I’m Just a Soul Whose Intentions are Good

…oh Lawd, please don’t let me be misunderstood.

I was a radio show once where a caller blasted me with a long indictment of my alleged opinions. The host and the other guests were all shocked, because I hadn’t said anything like what the caller was railing against. Indeed, the caller and I agreed with each other. When the host pointed this out to the caller, she just repeated her gripe. A friend of mine who listened said to me later “It doesn’t matter what you said, it matters what she wanted to hear as an excuse to rant.”

I had an unpleasant little run lately with my writing that brought that memory back to me. Regarding a post I wrote about the state prison population I got an angry tweet from someone who thought I was writing about the (utterly different) federal prison population. This was followed by someone emailing me to complain that my piece on the Euro was idiotic because I only discussed the psychological failings of the system without mentioning its absurd economic underpinnings. This angry chap couldn’t have known I agreed with him unless he had read all the way to the second sentence of my post (A lot to ask, I realize). The same week, someone wrote a whole lengthy blog post criticizing a methodological approach to research which he attributed to me, when the paper I wrote (nicely summarized by Austin Frakt here) had specifically argued that the approach he was complaining about was flawed and therefore was proposing an alternative.
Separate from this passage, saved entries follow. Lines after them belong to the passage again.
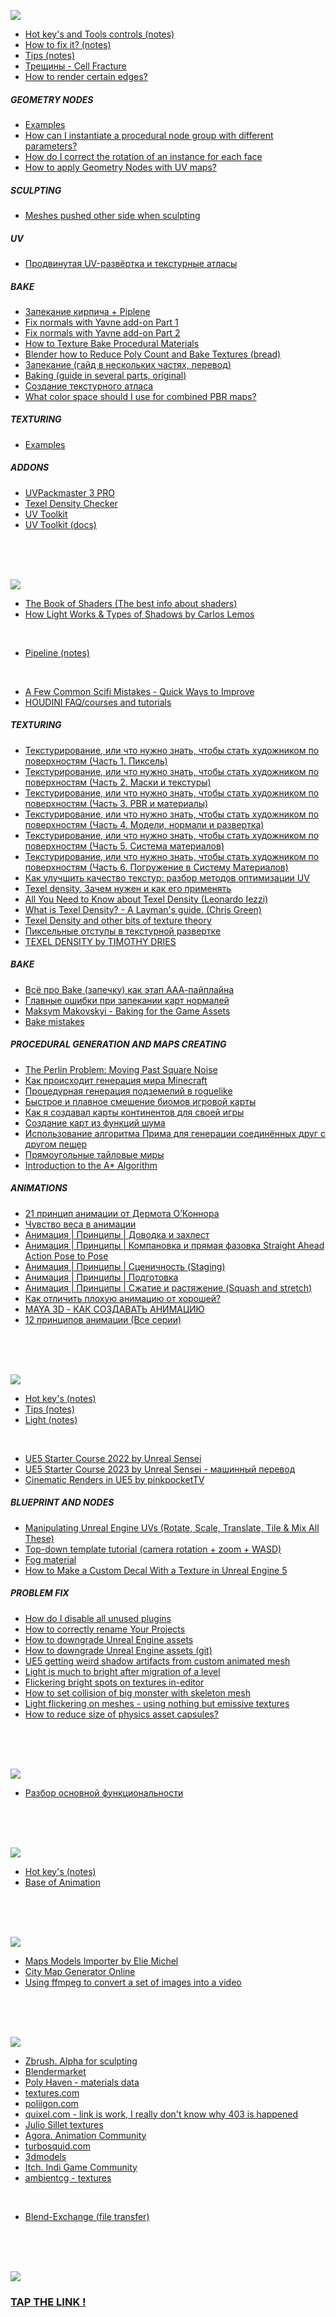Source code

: ![](https://github.com/AazQsc/cg-synopsis/blob/main/blender.jpg)
- [Hot key's and Tools controls (notes)](https://github.com/AazQsc/cg-synopsis/blob/main/blender/hot-keys)
- [How to fix it? (notes)](https://github.com/AazQsc/cg-synopsis/blob/main/blender/noteshowtofixit)
- [Tips (notes)](https://github.com/AazQsc/cg-synopsis/blob/main/blender/triks)
- [Трещины - Cell Fracture](https://youtu.be/OSSzPpLUO1Q)
- [How to render certain edges?](https://blender.stackexchange.com/questions/95097/how-to-render-certain-edges)
##### GEOMETRY NODES
- [Examples](https://github.com/AazQsc/cg-synopsis/blob/main/blender/nodes/Examples.md)
- [How can I instantiate a procedural node group with different parameters?](https://blender.stackexchange.com/questions/274485/how-can-i-instantiate-a-procedural-node-group-with-different-parameters)
- [How do I correct the rotation of an instance for each face](https://blender.stackexchange.com/questions/244669/how-do-i-correct-the-rotation-of-an-instance-for-each-face-using-geometry-nodes)
- [How to apply Geometry Nodes with UV maps?](https://blender.stackexchange.com/questions/228241/how-to-apply-geometry-nodes-with-uv-maps)
##### SCULPTING
- [Meshes pushed other side when sculpting](https://blender.stackexchange.com/questions/203658/meshes-pushed-other-side-when-sculpting)
##### UV
- [Продвинутая UV-развёртка и текстурные атласы](https://www.youtube.com/watch?v=gQZU48UtYpg)
##### BAKE
- [Запекание кирпича + Piplene](https://youtu.be/98varZf1CMQ)
- [Fix normals with Yavne add-on Part 1](https://www.youtube.com/watch?v=PBaUaF6Agfc)
- [Fix normals with Yavne add-on Part 2](https://www.youtube.com/watch?v=DYsU8EDV_fw&t=1s)
- [How to Texture Bake Procedural Materials](https://www.youtube.com/watch?v=AioskAgcU2U)
- [Blender how to Reduce Poly Count and Bake Textures (bread)](https://www.youtube.com/watch?v=Yx9TvvnxCAM)
- [Запекание (гайд в нескольких частях, перевод)](https://www.youtube.com/watch?v=hh_IaxGeo_I&list=PLW-edvk8DPoABxY7vtXFVtDt56_LFKBUb&index=1)
- [Baking (guide in several parts, original)](https://www.youtube.com/watch?v=MUTdHgif65g&list=PLn3ukorJv4vsa02LIuM_IQF-SASAZBnyi&index=1)
- [Создание текстурного атласа](https://www.youtube.com/watch?v=wA9wvNaBgEA)
- [What color space should I use for combined PBR maps?](https://blender.stackexchange.com/questions/230194/what-color-space-should-i-use-for-combined-pbr-maps)
##### TEXTURING
- [Examples](https://github.com/AazQsc/cg-synopsis/blob/main/blender/textures/basics-realistic-texturing.md)
##### ADDONS
- [UVPackmaster 3 PRO](https://glukoz.gumroad.com/l/uvpackmaster3)
- [Texel Density Checker](https://mrven.gumroad.com/l/CEIOR)
- [UV Toolkit](https://alexbel.gumroad.com/l/NbMya)
- [UV Toolkit (docs)](https://alexbelyakov.gitlab.io/uv-toolkit-docs/)

<br>
<br>
<br>

![](https://github.com/AazQsc/cg-synopsis/blob/main/theory.jpg)
- [The Book of Shaders (The best info about shaders)](https://thebookofshaders.com/)
- [How Light Works & Types of Shadows by Carlos Lemos](https://80.lv/articles/tutorial-how-light-works-types-of-shadows/)

<br>

- [Pipeline (notes)](https://github.com/AazQsc/cg-synopsis/blob/main/theory/pipeline)

<br>

- [A Few Common Scifi Mistakes - Quick Ways to Improve](https://www.youtube.com/watch?v=AkYnoaSB5xw)
- [HOUDINI FAQ/courses and tutorials](http://hipnc.club/houdini-faq/)

##### TEXTURING
- [Текстурирование, или что нужно знать, чтобы стать художником по поверхностям (Часть 1. Пиксель)](https://dtf.ru/u/3872-denis-kuznecov/209535-teksturirovanie-ili-chto-nuzhno-znat-chtoby-stat-hudozhnikom-po-poverhnostyam)
- [Текстурирование, или что нужно знать, чтобы стать художником по поверхностям (Часть 2. Маски и текстуры)](https://dtf.ru/u/3872-denis-kuznecov/210209-teksturirovanie-ili-chto-nuzhno-znat-chtoby-stat-hudozhnikom-po-poverhnostyam-chast-2-maski-i-tekstury)
- [Текстурирование, или что нужно знать, чтобы стать художником по поверхностям (Часть 3. PBR и материалы)](https://dtf.ru/u/3872-denis-kuznecov/210838-teksturirovanie-ili-chto-nuzhno-znat-chtoby-stat-hudozhnikom-po-poverhnostyam-chast-3-pbr-i-materialy)
- [Текстурирование, или что нужно знать, чтобы стать художником по поверхностям (Часть 4. Модели, нормали и развертка)](https://dtf.ru/u/3872-denis-kuznecov/211976-teksturirovanie-ili-chto-nuzhno-znat-chtoby-stat-hudozhnikom-po-poverhnostyam-chast-4-modeli-normali-i-razvertka)
- [Текстурирование, или что нужно знать, чтобы стать художником по поверхностям (Часть 5. Система материалов)](https://dtf.ru/u/3872-denis-kuznecov/213001-teksturirovanie-ili-chto-nuzhno-znat-chtoby-stat-hudozhnikom-po-poverhnostyam-chast-5-sistema-materialov)
- [Текстурирование, или что нужно знать, чтобы стать художником по поверхностям (Часть 6. Погружение в Систему Материалов)](https://dtf.ru/u/3872-denis-kuznecov/225245-teksturirovanie-ili-chto-nuzhno-znat-chtoby-stat-hudozhnikom-po-poverhnostyam-chast-6-pogruzhenie-v-sistemu-materialov)
- [Как улучшить качество текстур: разбор методов оптимизации UV](https://dtf.ru/gamedev/202100-kak-uluchshit-kachestvo-tekstur-razbor-metodov-optimizacii-uv)
- [Texel density. Зачем нужен и как его применять](https://habr.com/ru/articles/315146/)
- [All You Need to Know about Texel Density (Leonardo Iezzi)](https://www.artstation.com/artwork/qbOqP)
- [What is Texel Density? - A Layman's guide. (Chris Green)](https://www.artstation.com/artwork/qA1lDy)
- [Texel Density and other bits of texture theory](https://www.artstation.com/marketplace/p/nVn7/texel-density-and-other-bits-of-texture-theory?utm_source=artstation&utm_medium=referral&utm_campaign=homepage&utm_term=marketplace)
- [Пиксельные отступы в текстурной развертке](https://habr.com/ru/companies/plarium/articles/451794/)
- [TEXEL DENSITY by TIMOTHY DRIES](https://www.beyondextent.com/deep-dives/deepdive-texeldensity#:~:text=One%20way%20of%20calculating%20texel,screen%20to%20your%20texture%20size.)

##### BAKE
- [Всё про Bake (запечку) как этап ААА-пайплайна](https://dtf.ru/gamedev/96898-vse-pro-bake-zapechku-kak-etap-aaa-payplayna)
- [Главные ошибки при запекании карт нормалей](https://dtf.ru/u/224873-artcraft-school/617679-glavnye-oshibki-pri-zapekanii-kart-normaley)
- [Maksym Makovskyi - Baking for the Game Assets](https://youtu.be/z9AaC-WVJRQ)
- [Bake mistakes](https://www.youtube.com/watch?v=1rKimUt5koc)

##### PROCEDURAL GENERATION AND MAPS CREATING
- [The Perlin Problem: Moving Past Square Noise](https://noiseposti.ng/posts/2022-01-16-The-Perlin-Problem-Moving-Past-Square-Noise.html)
- [Как происходит генерация мира Minecraft](https://habr.com/ru/post/673268/)
- [Процедурная генерация подземелий в roguelike](https://habr.com/ru/articles/354826/)
- [Быстрое и плавное смешение биомов игровой карты](https://habr.com/ru/articles/566714/)
- [Как я создавал карты континентов для своей игры](https://habr.com/ru/articles/429620/)
- [Создание карт из функций шума](https://habr.com/ru/articles/430384/)
- [Использование алгоритма Прима для генерации соединённых друг с другом пещер](https://habr.com/ru/articles/537630/)
- [Прямоугольные тайловые миры](https://habr.com/ru/articles/554960/)
- [Introduction to the A* Algorithm](https://www.redblobgames.com/pathfinding/a-star/introduction.html)

##### ANIMATIONS
- [21 принцип анимации от Дермота О’Коннора](https://dtf.ru/howto/809857-perevod-21-princip-animacii-ot-dermota-o-konnora)
- [Чувство веса в анимации](https://www.youtube.com/watch?v=8m1C8C274Gk)
- [Анимация | Принципы | Доводка и захлест](https://www.youtube.com/watch?v=owDouZ44ejo&t=76s)
- [Анимация | Принципы | Компановка и прямая фазовка Straight Ahead Action Pose to Pose](https://www.youtube.com/watch?v=cV--m_oGwAY)
- [Анимация | Принципы | Сценичность (Staging)](https://www.youtube.com/watch?v=2mVnVBI61UY&t=144s)
- [Анимация | Принципы | Подготовка](https://www.youtube.com/watch?v=lmJqPjT5upk&t=87s)
- [Анимация | Принципы | Сжатие и растяжение (Squash and stretch)](https://www.youtube.com/watch?v=BL40PbAIaII&t=211s)
- [Как отличить плохую анимацию от хорошей?](https://www.youtube.com/watch?v=nMS6ZwyhOjE)
- [MAYA 3D - КАК СОЗДАВАТЬ АНИМАЦИЮ](https://www.youtube.com/watch?v=nWnUEKFqBJ8)
- [12 принципов анимации (Все серии)](https://www.youtube.com/watch?v=uDqjIdI4bF4)

<br>
<br>
<br>

![](https://github.com/AazQsc/cg-synopsis/blob/main/unreal.jpg)
- [Hot key's (notes)](https://github.com/AazQsc/cg-synopsis/blob/main/unreal5/hot-keys)
- [Tips (notes)](https://github.com/AazQsc/cg-synopsis/blob/main/unreal5/notes.md)
- [Light (notes)](https://github.com/AazQsc/cg-synopsis/blob/main/unreal5/light)

<br>

- [UE5 Starter Course 2022 by Unreal Sensei](https://youtu.be/k-zMkzmduqI)
- [UE5 Starter Course 2023 by Unreal Sensei - машинный перевод](https://www.youtube.com/watch?v=oPM51zg4XHU)
- [Cinematic Renders in UE5 by pinkpocketTV](https://youtu.be/GHFq4Dj7sVs)

##### BLUEPRINT AND NODES
- [Manipulating Unreal Engine UVs (Rotate, Scale, Translate, Tile & Mix All These)](https://www.youtube.com/watch?v=oxXPt67YYfg)
- [Top-down template tutorial (camera rotation + zoom + WASD)](https://www.youtube.com/watch?v=c3Eh9bZnMVs)
- [Fog material](https://www.youtube.com/watch?v=NL6aMamsc7E)
- [How to Make a Custom Decal With a Texture in Unreal Engine 5](https://www.youtube.com/watch?v=acbbuGUM2fo)

##### PROBLEM FIX
- [How do I disable all unused plugins](https://forums.unrealengine.com/t/how-do-i-disable-all-unused-plugins-if-i-am-not-sure-which-one-are-in-use/628737/4)
- [How to correctly rename Your Projects](https://www.youtube.com/watch?v=qGn1SfX6s9I)
- [How to downgrade Unreal Engine assets](https://1danielcoelho.github.io/downgrade-unreal-asset/)
- [How to downgrade Unreal Engine assets (git)](https://github.com/1danielcoelho/1danielcoelho.github.io/issues/3)
- [UE5 getting weird shadow artifacts from custom animated mesh](https://www.reddit.com/r/unrealengine/comments/ymmlb3/ue5_getting_weird_shadow_artifacts_from_custom/)
- [Light is much to bright after migration of a level](https://forums.unrealengine.com/t/light-is-much-to-bright-after-migration-of-a-level/788096/1)
- [Flickering bright spots on textures in-editor](https://forums.unrealengine.com/t/flickering-bright-spots-on-textures-in-editor/1158234)
- [How to set collision of big monster with skeleton mesh](https://forums.unrealengine.com/t/how-to-set-collision-of-big-monster-with-skeleton-mesh/393650)
- [Light flickering on meshes - using nothing but emissive textures](https://forums.unrealengine.com/t/light-flickering-on-meshes-using-nothing-but-emissive-textures/743452/1)
- [How to reduce size of physics asset capsules?](https://forums.unrealengine.com/t/how-to-reduce-size-of-physics-asset-capsules/482143)

<br>
<br>
<br>

![](https://github.com/AazQsc/cg-synopsis/blob/main/RizomUV.png)
- [Разбор основной функциональности](https://youtu.be/6-rgp-c8aSY)

<br>
<br>
<br>

![](https://github.com/AazQsc/cg-synopsis/blob/main/maya.jpg)
- [Hot key's (notes)](https://github.com/AazQsc/cg-synopsis/blob/main/maya/maya-hot)
- [Base of Animation](https://youtu.be/PaRkXr8d-SI)

<br>
<br>
<br>

![](https://github.com/AazQsc/cg-synopsis/blob/main/tools.jpg)
- [Maps Models Importer by Elie Michel](https://github.com/eliemichel/MapsModelsImporter)
- [City Map Generator Online](https://maps.probabletrain.com/#/)
- [Using ffmpeg to convert a set of images into a video](https://hamelot.io/visualization/using-ffmpeg-to-convert-a-set-of-images-into-a-video/)

<br>
<br>
<br>

![](https://github.com/AazQsc/cg-synopsis/blob/main/3dplaces.jpg)
- [Zbrush. Alpha for sculpting](https://pixologic.com/zbrush/downloadcenter/alpha/#prettyPhoto)
- [Blendermarket](https://blendermarket.com/)
- [Poly Haven - materials data](https://polyhaven.com/)
- [textures.com](https://www.textures.com/)
- [poliigon.com](https://www.poliigon.com/)
- [quixel.com - link is work, I really don't know why 403 is happened](https://quixel.com/megascans/home)
- [Julio Sillet textures](https://juliosillet.gumroad.com/)
- [Agora. Animation Community](https://agora.community/)
- [turbosquid.com](https://www.turbosquid.com/ru/)
- [3dmodels](https://3dmodels.ru/)
- [Itch. Indi Game Community](https://itch.io/)
- [ambientcg - textures](https://ambientcg.com/)

<br>

- [Blend-Exchange (file transfer)](https://blend-exchange.com/)

<br>
<br>
<br>

![](https://github.com/AazQsc/cg-synopsis/blob/main/artstation.jpg)
### [TAP THE LINK !](https://www.artstation.com/nalegke)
I can’t personally imagine getting pleasure from attacking people who agree with me as if they were disagreeing with me, so I am not sure what motivates so many people to engage in this behavior. In addition to being rude, it is (or ought to be) embarrassing as it announces to the world that you are comfortable criticizing things that you haven’t troubled to actually read.

Writing for the public really does require a leap of faith sometimes, namely that among your readers are many people who actually want to understand what it says and to agree or disagree with with it honestly. Most days I don’t lack that faith, but a run like this is rather soul-killing for me as a writer.